| Extracted records |

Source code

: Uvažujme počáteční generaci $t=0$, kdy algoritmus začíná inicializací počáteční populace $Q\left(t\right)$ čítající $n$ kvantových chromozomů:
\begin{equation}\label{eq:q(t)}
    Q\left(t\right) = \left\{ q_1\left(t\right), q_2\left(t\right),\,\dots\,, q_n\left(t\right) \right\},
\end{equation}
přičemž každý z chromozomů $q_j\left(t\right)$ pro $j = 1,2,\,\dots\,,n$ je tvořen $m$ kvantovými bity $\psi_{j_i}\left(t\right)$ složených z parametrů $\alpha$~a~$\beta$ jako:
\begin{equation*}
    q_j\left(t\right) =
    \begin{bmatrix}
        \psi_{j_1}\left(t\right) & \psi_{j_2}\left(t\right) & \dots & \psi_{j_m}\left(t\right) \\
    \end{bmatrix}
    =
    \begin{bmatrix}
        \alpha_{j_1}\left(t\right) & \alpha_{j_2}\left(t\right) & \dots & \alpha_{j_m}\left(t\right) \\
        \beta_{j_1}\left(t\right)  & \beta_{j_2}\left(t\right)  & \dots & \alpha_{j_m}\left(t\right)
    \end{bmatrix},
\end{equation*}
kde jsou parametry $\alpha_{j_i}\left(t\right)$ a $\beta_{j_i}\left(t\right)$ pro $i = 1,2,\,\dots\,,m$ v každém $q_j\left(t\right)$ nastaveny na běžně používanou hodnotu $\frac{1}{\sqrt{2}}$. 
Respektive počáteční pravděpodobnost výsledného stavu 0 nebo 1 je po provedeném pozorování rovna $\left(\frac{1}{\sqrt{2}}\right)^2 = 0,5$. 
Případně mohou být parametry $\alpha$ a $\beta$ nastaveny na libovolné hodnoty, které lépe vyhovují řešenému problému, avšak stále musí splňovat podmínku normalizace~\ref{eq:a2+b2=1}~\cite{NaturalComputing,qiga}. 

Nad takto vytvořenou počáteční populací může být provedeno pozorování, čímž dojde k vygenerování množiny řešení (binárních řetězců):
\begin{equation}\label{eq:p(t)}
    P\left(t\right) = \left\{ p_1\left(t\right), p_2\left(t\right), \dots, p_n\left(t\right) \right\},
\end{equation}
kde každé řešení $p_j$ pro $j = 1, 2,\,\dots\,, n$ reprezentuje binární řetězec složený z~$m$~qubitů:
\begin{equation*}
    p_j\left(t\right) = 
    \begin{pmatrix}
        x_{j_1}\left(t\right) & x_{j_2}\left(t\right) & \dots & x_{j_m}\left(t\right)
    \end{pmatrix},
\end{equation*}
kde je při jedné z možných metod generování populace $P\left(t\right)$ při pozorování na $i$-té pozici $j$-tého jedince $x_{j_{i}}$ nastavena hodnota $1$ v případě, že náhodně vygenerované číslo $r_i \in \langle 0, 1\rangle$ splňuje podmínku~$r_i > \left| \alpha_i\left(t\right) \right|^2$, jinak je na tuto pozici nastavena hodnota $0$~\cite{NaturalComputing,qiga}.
...
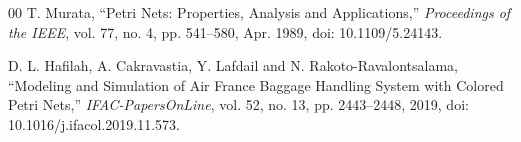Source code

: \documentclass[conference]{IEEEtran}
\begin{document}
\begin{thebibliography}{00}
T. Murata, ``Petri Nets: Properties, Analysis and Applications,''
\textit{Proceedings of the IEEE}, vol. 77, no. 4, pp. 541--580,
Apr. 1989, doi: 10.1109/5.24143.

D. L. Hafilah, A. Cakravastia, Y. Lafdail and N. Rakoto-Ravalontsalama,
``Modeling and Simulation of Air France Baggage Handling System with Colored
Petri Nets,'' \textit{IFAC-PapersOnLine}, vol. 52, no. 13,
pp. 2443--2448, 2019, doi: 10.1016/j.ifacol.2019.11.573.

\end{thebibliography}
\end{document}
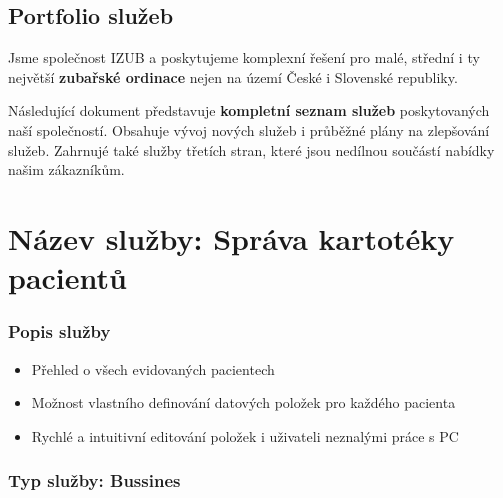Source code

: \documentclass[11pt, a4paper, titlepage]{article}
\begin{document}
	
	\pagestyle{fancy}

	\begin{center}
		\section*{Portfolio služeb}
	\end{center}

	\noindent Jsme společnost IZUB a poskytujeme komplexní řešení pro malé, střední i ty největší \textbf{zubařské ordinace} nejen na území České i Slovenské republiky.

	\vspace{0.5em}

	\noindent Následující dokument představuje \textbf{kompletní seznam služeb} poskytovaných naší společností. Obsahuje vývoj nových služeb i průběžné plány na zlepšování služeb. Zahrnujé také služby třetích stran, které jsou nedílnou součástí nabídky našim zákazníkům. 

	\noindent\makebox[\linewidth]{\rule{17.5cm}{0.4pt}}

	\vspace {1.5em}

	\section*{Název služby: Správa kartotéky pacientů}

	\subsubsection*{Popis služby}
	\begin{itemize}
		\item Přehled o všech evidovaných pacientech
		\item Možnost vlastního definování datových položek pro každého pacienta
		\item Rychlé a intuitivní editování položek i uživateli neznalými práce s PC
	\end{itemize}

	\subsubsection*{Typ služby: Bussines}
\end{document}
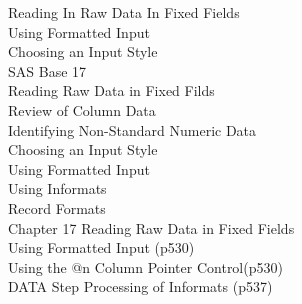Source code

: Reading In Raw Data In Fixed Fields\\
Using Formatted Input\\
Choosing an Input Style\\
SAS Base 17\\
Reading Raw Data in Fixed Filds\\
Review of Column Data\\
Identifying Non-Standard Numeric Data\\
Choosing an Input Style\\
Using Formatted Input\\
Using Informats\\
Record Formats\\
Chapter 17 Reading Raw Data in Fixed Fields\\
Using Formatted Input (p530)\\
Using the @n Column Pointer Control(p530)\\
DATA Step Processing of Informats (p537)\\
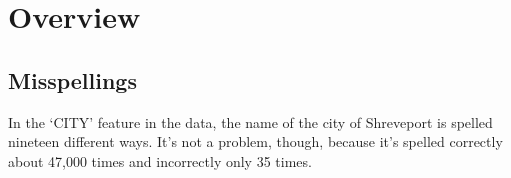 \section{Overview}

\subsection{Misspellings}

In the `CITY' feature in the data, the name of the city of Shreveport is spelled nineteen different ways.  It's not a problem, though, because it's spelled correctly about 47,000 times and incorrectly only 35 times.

| What the exercise asks |
Gather each line from the entries above that includes the word "počáteční".

| Finished exercise |
: Uvažujme počáteční generaci $t=0$, kdy algoritmus začíná inicializací počáteční populace $Q\left(t\right)$ čítající $n$ kvantových chromozomů:
Respektive počáteční pravděpodobnost výsledného stavu 0 nebo 1 je po provedeném pozorování rovna $\left(\frac{1}{\sqrt{2}}\right)^2 = 0,5$. 
Nad takto vytvořenou počáteční populací může být provedeno pozorování, čímž dojde k vygenerování množiny řešení (binárních řetězců):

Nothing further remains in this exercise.